**WHAT THE TASK REQUIRES**
Find how many lines of the records below contain the word "zobrazení" and write that number by itself.

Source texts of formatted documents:
■ ■ ■

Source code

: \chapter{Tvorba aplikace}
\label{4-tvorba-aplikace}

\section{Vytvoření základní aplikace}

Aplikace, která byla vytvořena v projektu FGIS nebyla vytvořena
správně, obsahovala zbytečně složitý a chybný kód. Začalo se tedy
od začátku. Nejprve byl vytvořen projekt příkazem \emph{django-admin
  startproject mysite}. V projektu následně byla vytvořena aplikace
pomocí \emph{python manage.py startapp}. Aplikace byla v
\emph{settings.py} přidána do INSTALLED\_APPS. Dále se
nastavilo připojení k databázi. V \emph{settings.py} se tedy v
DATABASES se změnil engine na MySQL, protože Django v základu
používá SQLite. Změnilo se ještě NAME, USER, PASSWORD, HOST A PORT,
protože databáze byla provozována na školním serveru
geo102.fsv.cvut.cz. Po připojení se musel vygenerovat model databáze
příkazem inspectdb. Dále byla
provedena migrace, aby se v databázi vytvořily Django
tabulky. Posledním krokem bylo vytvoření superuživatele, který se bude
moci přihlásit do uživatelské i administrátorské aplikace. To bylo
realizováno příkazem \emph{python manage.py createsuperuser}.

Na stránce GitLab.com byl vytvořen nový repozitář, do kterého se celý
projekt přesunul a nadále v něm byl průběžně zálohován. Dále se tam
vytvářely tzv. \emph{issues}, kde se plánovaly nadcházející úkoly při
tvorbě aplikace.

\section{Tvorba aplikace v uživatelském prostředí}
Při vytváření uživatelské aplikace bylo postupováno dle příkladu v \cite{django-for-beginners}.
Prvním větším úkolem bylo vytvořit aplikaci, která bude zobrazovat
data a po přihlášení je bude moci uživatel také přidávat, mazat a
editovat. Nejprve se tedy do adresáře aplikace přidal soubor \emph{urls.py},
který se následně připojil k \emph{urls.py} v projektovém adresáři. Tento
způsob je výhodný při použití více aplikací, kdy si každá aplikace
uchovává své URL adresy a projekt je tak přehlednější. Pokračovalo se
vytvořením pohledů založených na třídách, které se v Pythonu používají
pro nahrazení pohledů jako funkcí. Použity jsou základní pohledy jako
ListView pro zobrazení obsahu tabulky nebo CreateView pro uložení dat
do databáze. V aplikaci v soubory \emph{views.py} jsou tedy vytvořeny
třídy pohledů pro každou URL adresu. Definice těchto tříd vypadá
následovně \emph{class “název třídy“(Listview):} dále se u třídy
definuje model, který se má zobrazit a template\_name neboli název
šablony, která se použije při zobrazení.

■ ■ ■

**FINISHED EXERCISE**
2